I had a sub last season that did about 65 residential driveways with an '07 3500 Dodge 5.9 6 speed. It didn't seem to slow him down at all.

Personally, I don't know how he did it... it'd make me puke to plow with a stick.


----------



## sno commander (Oct 16, 2007)

at least the clutch is soft on the g-56 so your leg wont fall off, just your arm. id plow with one, im sure you would get use to it.


----------



## 2COR517 (Oct 23, 2008)

I would think long and hard before I bought a plow truck with a stick. If you plowed roads and big parking areas, maybe. Drives? I don't think so.....


----------



## chcav1218 (Jul 31, 2008)

I would not be interested in plowing driveways with a stick, and half of my city route would suck also. Its annoying enough to shift an auto from R to 1 and back again


----------



## AiRhed (Dec 27, 2007)

Hey Mark, glad to see your possibly looking into 03+ dodges more. Do you plow drive a manual now? I'm not saying you don't have manual driving skill, but driving a stick 24/7 your muscles build up and motor memory eliminates some of the mental fatigue. 

As far as the reverse gate stiffness, I don't think it will be a problem. Plowing the large lots I'm constantly going from second to reverse and my reverse syncro is very worn. I have to hit 5th gear first and then slam it down into reverse. I don't think you'll even notice how stiff that reverse gate is after a push or two. With my worn out tranny my arms flying around the cab in a blur using good syncros to mesh into bad gears and double clutching like a mad man. I should probably video tape it for posterity.


----------



## Mark13 (Dec 3, 2006)

sno commander;989375 said:


> at least the clutch is soft on the g-56 so your leg wont fall off, just your arm. id plow with one, im sure you would get use to it.


x2. I'm thinking the same thing. I'd really like to try a storm in a G56 equipt truck before buying one but I know that's not going to happen. I figure if I decide I don't like it I shouldn't have much trouble selling an 06 or 07 5.9 cummins with a 6spd behind it.



2COR517;989411 said:


> I would think long and hard before I bought a plow truck with a stick. If you plowed roads and big parking areas, maybe.

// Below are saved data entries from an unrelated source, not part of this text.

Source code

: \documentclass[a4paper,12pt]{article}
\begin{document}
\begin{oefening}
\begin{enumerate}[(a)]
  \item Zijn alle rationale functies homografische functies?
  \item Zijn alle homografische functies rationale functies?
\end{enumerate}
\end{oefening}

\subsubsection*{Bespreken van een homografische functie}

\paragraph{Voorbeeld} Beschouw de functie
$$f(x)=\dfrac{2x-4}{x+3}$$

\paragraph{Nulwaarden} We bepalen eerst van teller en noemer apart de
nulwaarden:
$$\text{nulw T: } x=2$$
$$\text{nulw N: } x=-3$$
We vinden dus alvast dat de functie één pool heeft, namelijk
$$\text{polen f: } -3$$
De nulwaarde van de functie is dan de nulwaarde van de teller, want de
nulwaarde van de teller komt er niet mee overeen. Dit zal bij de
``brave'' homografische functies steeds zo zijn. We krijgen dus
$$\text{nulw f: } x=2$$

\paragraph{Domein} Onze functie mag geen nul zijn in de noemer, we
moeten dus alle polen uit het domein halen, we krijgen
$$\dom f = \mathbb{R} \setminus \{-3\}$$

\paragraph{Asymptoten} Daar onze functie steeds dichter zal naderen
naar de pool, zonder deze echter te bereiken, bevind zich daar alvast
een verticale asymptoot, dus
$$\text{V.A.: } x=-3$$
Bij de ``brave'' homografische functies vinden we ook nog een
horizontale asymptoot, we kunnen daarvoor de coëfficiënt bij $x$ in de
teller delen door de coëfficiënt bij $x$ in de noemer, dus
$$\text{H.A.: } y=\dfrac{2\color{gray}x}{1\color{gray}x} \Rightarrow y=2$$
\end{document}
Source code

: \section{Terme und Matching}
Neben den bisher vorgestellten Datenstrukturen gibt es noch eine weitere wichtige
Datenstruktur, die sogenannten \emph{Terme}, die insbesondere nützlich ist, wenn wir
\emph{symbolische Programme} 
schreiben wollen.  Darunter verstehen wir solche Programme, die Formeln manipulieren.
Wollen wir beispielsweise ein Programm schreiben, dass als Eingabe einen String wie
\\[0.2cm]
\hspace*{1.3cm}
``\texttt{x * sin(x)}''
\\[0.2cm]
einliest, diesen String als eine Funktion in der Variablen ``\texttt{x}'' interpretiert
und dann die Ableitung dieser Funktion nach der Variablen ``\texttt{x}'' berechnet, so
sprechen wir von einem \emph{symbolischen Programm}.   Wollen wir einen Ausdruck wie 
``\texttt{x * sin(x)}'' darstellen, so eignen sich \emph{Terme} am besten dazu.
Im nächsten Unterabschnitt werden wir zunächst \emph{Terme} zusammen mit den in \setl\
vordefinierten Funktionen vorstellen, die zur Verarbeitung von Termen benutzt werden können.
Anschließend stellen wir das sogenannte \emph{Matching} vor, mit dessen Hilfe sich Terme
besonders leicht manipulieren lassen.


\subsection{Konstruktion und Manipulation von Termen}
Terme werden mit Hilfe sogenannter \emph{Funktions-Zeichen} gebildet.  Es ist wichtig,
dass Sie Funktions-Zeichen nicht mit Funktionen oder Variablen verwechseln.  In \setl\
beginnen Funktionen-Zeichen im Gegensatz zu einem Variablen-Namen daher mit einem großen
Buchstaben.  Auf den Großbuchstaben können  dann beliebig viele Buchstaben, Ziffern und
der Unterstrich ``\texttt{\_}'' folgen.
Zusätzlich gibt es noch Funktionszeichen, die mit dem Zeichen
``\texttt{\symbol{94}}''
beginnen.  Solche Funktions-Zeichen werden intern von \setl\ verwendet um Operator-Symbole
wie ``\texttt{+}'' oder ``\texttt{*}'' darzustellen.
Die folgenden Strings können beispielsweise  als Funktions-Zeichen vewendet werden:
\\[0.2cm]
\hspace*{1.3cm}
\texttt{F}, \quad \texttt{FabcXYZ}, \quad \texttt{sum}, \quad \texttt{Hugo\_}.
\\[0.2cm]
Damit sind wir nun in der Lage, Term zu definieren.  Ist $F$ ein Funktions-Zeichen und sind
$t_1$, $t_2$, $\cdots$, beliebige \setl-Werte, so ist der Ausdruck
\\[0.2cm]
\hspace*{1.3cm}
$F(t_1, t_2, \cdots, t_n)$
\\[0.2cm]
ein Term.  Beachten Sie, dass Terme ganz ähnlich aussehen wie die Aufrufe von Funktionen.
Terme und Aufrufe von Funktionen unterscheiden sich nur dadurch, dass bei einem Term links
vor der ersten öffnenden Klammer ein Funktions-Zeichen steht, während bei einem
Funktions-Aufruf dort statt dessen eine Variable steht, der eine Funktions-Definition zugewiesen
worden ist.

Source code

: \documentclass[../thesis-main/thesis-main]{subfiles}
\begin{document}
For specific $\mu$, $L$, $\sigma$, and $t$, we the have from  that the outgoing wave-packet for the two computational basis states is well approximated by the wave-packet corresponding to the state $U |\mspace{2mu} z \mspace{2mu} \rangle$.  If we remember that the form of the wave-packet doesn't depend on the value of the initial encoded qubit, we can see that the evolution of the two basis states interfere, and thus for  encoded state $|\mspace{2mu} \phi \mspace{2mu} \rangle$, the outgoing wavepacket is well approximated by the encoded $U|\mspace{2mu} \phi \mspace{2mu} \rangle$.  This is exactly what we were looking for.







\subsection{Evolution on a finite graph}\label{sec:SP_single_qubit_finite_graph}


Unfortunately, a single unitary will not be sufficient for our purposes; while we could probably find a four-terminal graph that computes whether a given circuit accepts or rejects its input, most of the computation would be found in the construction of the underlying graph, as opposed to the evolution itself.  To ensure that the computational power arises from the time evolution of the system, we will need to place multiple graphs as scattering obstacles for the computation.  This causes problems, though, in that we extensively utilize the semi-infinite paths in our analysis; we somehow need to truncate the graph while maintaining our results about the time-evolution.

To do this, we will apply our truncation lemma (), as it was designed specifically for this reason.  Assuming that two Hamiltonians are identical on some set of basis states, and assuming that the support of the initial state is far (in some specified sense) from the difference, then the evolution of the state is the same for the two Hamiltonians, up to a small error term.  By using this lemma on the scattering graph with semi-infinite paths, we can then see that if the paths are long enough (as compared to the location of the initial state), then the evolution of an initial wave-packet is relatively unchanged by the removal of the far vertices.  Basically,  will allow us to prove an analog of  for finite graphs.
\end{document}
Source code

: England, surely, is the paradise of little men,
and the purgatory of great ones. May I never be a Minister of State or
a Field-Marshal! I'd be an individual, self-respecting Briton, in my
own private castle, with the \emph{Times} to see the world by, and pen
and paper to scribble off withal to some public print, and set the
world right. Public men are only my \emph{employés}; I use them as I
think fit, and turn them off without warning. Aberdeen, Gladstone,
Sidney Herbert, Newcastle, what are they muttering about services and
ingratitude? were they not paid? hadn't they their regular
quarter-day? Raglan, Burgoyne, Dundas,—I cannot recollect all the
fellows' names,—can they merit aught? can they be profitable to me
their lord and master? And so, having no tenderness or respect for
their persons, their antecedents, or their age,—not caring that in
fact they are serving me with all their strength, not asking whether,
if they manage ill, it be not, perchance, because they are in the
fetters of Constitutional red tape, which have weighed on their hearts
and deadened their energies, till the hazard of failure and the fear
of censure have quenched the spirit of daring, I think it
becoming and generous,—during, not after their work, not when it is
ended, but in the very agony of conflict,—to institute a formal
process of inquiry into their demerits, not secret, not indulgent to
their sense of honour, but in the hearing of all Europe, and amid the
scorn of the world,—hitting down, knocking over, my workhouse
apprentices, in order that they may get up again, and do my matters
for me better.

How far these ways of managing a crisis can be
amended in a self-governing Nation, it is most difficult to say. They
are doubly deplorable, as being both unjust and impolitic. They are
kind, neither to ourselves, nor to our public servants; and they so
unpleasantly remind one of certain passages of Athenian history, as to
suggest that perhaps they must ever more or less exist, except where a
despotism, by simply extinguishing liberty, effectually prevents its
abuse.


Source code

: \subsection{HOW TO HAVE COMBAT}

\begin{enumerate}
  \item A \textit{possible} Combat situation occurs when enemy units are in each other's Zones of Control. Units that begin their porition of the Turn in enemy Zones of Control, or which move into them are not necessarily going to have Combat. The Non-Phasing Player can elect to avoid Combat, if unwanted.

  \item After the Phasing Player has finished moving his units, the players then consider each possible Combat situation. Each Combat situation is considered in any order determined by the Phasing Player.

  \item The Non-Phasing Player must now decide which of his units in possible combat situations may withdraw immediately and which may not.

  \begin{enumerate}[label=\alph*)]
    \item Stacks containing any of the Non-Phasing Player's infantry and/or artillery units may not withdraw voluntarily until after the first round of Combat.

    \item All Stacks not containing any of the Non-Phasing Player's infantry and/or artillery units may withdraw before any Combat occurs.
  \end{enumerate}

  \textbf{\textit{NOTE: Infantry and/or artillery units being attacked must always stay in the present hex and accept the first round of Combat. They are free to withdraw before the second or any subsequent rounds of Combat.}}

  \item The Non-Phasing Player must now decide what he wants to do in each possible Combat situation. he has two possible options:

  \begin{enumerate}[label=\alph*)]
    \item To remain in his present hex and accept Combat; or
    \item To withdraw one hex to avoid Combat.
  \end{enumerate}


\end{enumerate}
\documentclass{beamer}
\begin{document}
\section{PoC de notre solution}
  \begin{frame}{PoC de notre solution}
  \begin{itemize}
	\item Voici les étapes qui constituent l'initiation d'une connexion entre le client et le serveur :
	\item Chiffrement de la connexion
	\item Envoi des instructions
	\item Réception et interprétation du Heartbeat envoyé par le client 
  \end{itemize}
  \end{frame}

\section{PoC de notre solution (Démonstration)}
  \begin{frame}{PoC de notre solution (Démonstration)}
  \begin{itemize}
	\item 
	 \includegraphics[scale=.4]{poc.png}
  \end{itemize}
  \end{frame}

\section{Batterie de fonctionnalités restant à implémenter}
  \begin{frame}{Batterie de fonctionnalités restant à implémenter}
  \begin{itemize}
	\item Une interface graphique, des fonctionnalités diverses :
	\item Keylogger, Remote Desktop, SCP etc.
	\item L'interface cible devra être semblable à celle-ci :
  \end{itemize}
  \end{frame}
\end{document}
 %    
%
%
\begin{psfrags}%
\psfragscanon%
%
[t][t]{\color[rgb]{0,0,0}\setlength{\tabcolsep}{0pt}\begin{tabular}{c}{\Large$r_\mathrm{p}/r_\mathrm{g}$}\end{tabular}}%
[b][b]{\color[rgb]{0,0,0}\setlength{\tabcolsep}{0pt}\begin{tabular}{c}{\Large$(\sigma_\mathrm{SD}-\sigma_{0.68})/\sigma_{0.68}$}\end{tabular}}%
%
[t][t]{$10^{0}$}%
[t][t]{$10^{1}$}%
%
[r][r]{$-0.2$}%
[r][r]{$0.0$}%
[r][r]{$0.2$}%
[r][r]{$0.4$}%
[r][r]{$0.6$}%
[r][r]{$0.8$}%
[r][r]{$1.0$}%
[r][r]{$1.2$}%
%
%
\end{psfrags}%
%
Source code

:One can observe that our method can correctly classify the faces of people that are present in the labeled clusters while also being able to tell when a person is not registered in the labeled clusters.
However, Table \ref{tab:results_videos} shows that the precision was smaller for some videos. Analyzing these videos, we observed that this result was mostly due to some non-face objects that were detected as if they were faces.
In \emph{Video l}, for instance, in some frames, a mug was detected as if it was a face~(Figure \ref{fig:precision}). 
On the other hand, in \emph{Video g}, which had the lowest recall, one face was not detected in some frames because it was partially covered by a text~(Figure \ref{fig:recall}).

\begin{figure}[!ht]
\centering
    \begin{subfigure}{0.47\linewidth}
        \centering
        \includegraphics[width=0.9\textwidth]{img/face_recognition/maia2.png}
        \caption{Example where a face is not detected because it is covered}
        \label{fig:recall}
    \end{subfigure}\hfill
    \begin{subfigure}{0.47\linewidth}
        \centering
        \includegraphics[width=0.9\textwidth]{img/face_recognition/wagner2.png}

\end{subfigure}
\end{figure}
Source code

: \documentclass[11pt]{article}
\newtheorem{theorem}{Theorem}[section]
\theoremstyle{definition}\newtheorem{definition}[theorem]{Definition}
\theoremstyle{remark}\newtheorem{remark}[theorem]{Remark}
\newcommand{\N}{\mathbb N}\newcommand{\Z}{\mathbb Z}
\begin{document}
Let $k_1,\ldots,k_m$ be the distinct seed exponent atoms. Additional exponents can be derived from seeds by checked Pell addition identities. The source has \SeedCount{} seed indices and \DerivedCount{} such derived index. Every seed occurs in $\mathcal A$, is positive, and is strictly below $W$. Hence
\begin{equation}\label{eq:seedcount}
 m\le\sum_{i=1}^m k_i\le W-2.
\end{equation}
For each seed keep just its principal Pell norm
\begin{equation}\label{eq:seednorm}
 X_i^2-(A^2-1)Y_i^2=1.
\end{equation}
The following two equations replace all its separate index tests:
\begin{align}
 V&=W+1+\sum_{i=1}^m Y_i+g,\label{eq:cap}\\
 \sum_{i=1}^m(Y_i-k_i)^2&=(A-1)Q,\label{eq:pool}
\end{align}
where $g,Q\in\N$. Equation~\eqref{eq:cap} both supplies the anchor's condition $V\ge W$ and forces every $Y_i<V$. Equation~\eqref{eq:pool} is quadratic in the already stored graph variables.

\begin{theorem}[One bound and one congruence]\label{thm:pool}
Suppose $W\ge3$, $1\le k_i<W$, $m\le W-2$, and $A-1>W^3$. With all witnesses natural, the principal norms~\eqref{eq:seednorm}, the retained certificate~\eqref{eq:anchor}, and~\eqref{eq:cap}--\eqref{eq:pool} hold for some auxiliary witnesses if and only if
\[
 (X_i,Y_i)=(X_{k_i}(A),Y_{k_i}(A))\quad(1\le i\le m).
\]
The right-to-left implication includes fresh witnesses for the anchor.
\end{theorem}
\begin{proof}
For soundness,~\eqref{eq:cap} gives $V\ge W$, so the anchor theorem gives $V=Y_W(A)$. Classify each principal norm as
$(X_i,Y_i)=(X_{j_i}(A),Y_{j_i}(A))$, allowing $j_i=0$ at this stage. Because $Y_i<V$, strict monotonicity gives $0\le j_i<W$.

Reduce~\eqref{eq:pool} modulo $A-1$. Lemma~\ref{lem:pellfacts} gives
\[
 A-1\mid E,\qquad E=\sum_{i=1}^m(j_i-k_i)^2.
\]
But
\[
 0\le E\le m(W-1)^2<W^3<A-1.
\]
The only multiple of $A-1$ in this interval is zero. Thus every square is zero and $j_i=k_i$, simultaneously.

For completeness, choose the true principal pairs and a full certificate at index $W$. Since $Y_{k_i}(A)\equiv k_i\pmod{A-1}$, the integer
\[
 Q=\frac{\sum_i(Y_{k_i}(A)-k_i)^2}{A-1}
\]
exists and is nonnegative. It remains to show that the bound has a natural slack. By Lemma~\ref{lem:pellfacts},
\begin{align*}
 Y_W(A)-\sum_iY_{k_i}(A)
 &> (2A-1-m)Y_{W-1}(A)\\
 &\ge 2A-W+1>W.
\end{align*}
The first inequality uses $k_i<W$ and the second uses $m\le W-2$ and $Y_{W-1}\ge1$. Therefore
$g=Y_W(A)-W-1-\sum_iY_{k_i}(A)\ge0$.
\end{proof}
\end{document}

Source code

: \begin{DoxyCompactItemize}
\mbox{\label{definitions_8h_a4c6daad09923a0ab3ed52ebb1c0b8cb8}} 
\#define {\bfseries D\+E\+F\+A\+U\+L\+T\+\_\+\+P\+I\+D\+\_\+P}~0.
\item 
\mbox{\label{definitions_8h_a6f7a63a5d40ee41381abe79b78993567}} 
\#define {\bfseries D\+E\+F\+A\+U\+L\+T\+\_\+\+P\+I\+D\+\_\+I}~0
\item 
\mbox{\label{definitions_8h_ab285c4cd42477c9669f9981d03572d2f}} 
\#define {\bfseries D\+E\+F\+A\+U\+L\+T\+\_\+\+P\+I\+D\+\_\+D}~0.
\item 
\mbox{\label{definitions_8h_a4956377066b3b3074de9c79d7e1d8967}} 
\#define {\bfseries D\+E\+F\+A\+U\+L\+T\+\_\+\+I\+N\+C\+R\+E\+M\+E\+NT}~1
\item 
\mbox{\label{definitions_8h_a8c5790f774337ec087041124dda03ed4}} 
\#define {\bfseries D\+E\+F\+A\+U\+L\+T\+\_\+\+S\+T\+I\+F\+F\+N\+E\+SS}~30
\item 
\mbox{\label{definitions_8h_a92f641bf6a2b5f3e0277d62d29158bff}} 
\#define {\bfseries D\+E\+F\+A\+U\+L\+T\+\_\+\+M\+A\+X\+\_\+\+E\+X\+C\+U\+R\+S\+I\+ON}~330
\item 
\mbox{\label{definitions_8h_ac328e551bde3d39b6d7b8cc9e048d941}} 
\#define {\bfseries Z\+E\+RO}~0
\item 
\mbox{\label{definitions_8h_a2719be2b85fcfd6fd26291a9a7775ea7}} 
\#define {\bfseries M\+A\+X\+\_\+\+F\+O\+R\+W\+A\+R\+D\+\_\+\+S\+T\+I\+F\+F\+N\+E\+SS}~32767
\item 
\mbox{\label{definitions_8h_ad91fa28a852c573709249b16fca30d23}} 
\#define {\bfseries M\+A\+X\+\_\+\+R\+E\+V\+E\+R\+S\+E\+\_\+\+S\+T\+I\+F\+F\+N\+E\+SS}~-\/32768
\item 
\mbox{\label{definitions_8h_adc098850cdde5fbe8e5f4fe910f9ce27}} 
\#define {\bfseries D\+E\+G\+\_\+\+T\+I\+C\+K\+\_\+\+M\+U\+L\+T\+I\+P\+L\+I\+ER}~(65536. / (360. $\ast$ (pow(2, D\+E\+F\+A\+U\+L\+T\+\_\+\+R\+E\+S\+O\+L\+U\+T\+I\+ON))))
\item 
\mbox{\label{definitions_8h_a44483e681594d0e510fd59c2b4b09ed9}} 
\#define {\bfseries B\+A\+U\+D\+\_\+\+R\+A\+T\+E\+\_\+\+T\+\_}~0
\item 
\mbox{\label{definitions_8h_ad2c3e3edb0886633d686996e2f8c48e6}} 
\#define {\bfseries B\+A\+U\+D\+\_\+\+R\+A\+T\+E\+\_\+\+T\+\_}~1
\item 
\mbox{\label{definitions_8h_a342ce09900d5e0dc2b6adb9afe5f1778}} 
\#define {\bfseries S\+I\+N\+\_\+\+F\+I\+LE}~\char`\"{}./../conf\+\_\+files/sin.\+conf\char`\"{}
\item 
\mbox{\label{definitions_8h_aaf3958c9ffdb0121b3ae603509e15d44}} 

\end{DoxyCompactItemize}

Drives? I don't think so.....


I don't do that many driveway's that are my idea of an in town residential. I have a max of about 6 of them to do and about 3, sometimes 4 more rural driveways that are pretty decent size. The rest of my stuff is all lots.



chcav1218;989502 said:


> I would not be interested in plowing driveways with a stick, and half of my city route would suck also. Its annoying enough to shift an auto from R to 1 and back again


The shifter in my truck never gets past D, I never use 3,2,1 while plowing.



AiRhed;989527 said:


> Hey Mark, glad to see your possibly looking into 03+ dodges more. Do you plow drive a manual now? I'm not saying you don't have manual driving skill, but driving a stick 24/7 your muscles build up and motor memory eliminates some of the mental fatigue.
> 
> As far as the reverse gate stiffness, I don't think it will be a problem. Plowing the large lots I'm constantly going from second to reverse and my reverse syncro is very worn. I have to hit 5th gear first and then slam it down into reverse. I don't think you'll even notice how stiff that reverse gate is after a push or two. With my worn out tranny my arms flying around the cab in a blur using good syncros to mesh into bad gears and double clutching like a mad man. I should probably video tape it for posterity.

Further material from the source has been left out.